═══ EXERCISE DATA

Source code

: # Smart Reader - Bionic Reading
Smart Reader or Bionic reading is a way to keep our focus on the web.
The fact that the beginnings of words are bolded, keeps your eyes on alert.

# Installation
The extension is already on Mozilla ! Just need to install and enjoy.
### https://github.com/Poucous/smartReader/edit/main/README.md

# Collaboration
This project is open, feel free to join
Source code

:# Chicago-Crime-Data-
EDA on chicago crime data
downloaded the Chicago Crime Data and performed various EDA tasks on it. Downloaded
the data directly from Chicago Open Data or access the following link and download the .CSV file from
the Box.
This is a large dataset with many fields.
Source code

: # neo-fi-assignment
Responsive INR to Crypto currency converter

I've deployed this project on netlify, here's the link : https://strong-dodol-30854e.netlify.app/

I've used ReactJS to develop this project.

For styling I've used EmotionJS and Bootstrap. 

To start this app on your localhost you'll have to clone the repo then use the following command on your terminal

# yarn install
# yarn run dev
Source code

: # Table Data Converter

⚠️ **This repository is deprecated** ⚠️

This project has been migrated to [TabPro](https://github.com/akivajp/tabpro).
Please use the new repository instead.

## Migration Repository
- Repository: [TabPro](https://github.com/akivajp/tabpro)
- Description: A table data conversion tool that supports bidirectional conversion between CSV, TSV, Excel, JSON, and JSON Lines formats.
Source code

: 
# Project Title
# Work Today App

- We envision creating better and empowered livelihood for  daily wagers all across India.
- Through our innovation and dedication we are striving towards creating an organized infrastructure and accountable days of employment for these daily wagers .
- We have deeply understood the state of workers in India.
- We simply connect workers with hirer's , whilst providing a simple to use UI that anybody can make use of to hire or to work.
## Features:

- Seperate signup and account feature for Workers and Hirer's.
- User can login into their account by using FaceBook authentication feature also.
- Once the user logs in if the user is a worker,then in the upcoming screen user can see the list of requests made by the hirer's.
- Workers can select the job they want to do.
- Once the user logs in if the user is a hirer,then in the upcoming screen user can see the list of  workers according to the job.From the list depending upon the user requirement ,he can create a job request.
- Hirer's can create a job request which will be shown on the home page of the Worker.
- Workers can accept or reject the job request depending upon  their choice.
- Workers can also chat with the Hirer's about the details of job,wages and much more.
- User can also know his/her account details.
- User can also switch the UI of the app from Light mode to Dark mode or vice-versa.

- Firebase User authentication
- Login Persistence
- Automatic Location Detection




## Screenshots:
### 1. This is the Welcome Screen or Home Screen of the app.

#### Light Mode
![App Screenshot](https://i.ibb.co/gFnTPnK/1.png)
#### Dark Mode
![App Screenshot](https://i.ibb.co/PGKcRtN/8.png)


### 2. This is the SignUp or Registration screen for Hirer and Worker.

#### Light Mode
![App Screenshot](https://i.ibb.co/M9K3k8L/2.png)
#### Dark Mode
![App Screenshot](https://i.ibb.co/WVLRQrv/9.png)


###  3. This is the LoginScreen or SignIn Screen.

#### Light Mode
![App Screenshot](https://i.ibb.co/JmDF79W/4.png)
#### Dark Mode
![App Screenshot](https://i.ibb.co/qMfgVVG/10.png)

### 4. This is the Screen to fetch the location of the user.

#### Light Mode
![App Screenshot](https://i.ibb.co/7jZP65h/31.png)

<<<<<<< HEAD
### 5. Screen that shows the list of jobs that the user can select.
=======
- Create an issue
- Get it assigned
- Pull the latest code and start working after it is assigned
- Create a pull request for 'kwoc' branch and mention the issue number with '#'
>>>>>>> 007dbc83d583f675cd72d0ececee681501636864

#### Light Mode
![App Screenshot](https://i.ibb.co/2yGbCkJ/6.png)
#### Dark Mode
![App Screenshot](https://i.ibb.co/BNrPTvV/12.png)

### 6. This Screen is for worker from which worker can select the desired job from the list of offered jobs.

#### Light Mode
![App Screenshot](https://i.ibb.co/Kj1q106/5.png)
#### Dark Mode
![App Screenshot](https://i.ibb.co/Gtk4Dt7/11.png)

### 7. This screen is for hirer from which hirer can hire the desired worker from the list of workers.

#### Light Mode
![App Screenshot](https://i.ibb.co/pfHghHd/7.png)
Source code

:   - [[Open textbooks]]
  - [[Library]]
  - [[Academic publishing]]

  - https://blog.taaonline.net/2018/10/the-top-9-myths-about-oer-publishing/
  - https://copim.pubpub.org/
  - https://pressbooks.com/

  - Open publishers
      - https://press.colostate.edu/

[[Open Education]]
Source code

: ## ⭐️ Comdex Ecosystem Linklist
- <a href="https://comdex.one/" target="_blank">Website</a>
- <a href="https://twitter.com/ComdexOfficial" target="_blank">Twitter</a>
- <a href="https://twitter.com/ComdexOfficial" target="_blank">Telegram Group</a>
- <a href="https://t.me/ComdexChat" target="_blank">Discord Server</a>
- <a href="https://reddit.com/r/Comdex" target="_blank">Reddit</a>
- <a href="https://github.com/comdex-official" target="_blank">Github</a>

══════

YOUR ASSIGNMENT:
When you answer, repeat each entry exactly as it appears above.

WRITTEN RESPONSE:
Source code

: # Smart Reader - Bionic Reading
Smart Reader or Bionic reading is a way to keep our focus on the web.
The fact that the beginnings of words are bolded, keeps your eyes on alert.

# Installation
The extension is already on Mozilla ! Just need to install and enjoy.
### https://github.com/Poucous/smartReader/edit/main/README.md

# Collaboration
This project is open, feel free to join
Source code

:# Chicago-Crime-Data-
EDA on chicago crime data
downloaded the Chicago Crime Data and performed various EDA tasks on it. Downloaded
the data directly from Chicago Open Data or access the following link and download the .CSV file from
the Box.
This is a large dataset with many fields.
Source code

: # neo-fi-assignment
Responsive INR to Crypto currency converter

I've deployed this project on netlify, here's the link : https://strong-dodol-30854e.netlify.app/

I've used ReactJS to develop this project.

For styling I've used EmotionJS and Bootstrap. 

To start this app on your localhost you'll have to clone the repo then use the following command on your terminal

# yarn install
# yarn run dev
Source code

: # Table Data Converter

⚠️ **This repository is deprecated** ⚠️

This project has been migrated to [TabPro](https://github.com/akivajp/tabpro).
Please use the new repository instead.

## Migration Repository
- Repository: [TabPro](https://github.com/akivajp/tabpro)
- Description: A table data conversion tool that supports bidirectional conversion between CSV, TSV, Excel, JSON, and JSON Lines formats.
Source code

: 
# Project Title
# Work Today App

- We envision creating better and empowered livelihood for  daily wagers all across India.
- Through our innovation and dedication we are striving towards creating an organized infrastructure and accountable days of employment for these daily wagers .
- We have deeply understood the state of workers in India.
- We simply connect workers with hirer's , whilst providing a simple to use UI that anybody can make use of to hire or to work.
## Features:

- Seperate signup and account feature for Workers and Hirer's.
- User can login into their account by using FaceBook authentication feature also.
- Once the user logs in if the user is a worker,then in the upcoming screen user can see the list of requests made by the hirer's.
- Workers can select the job they want to do.
- Once the user logs in if the user is a hirer,then in the upcoming screen user can see the list of  workers according to the job.From the list depending upon the user requirement ,he can create a job request.
- Hirer's can create a job request which will be shown on the home page of the Worker.
- Workers can accept or reject the job request depending upon  their choice.
- Workers can also chat with the Hirer's about the details of job,wages and much more.
- User can also know his/her account details.
- User can also switch the UI of the app from Light mode to Dark mode or vice-versa.

- Firebase User authentication
- Login Persistence
- Automatic Location Detection




## Screenshots:
### 1. This is the Welcome Screen or Home Screen of the app.

#### Light Mode
![App Screenshot](https://i.ibb.co/gFnTPnK/1.png)
#### Dark Mode
![App Screenshot](https://i.ibb.co/PGKcRtN/8.png)


### 2. This is the SignUp or Registration screen for Hirer and Worker.

#### Light Mode
![App Screenshot](https://i.ibb.co/M9K3k8L/2.png)
#### Dark Mode
![App Screenshot](https://i.ibb.co/WVLRQrv/9.png)


###  3. This is the LoginScreen or SignIn Screen.

#### Light Mode
![App Screenshot](https://i.ibb.co/JmDF79W/4.png)
#### Dark Mode
![App Screenshot](https://i.ibb.co/qMfgVVG/10.png)

### 4. This is the Screen to fetch the location of the user.

#### Light Mode
![App Screenshot](https://i.ibb.co/7jZP65h/31.png)

<<<<<<< HEAD
### 5. Screen that shows the list of jobs that the user can select.
=======
- Create an issue
- Get it assigned
- Pull the latest code and start working after it is assigned
- Create a pull request for 'kwoc' branch and mention the issue number with '#'
>>>>>>> 007dbc83d583f675cd72d0ececee681501636864

#### Light Mode
![App Screenshot](https://i.ibb.co/2yGbCkJ/6.png)
#### Dark Mode
![App Screenshot](https://i.ibb.co/BNrPTvV/12.png)

### 6. This Screen is for worker from which worker can select the desired job from the list of offered jobs.

#### Light Mode
![App Screenshot](https://i.ibb.co/Kj1q106/5.png)
#### Dark Mode
![App Screenshot](https://i.ibb.co/Gtk4Dt7/11.png)

### 7. This screen is for hirer from which hirer can hire the desired worker from the list of workers.

#### Light Mode
![App Screenshot](https://i.ibb.co/pfHghHd/7.png)
Source code

:   - [[Open textbooks]]
  - [[Library]]
  - [[Academic publishing]]

  - https://blog.taaonline.net/2018/10/the-top-9-myths-about-oer-publishing/
  - https://copim.pubpub.org/
  - https://pressbooks.com/

  - Open publishers
      - https://press.colostate.edu/

[[Open Education]]
Source code

: ## ⭐️ Comdex Ecosystem Linklist
- <a href="https://comdex.one/" target="_blank">Website</a>
- <a href="https://twitter.com/ComdexOfficial" target="_blank">Twitter</a>
- <a href="https://twitter.com/ComdexOfficial" target="_blank">Telegram Group</a>
- <a href="https://t.me/ComdexChat" target="_blank">Discord Server</a>
- <a href="https://reddit.com/r/Comdex" target="_blank">Reddit</a>
- <a href="https://github.com/comdex-official" target="_blank">Github</a>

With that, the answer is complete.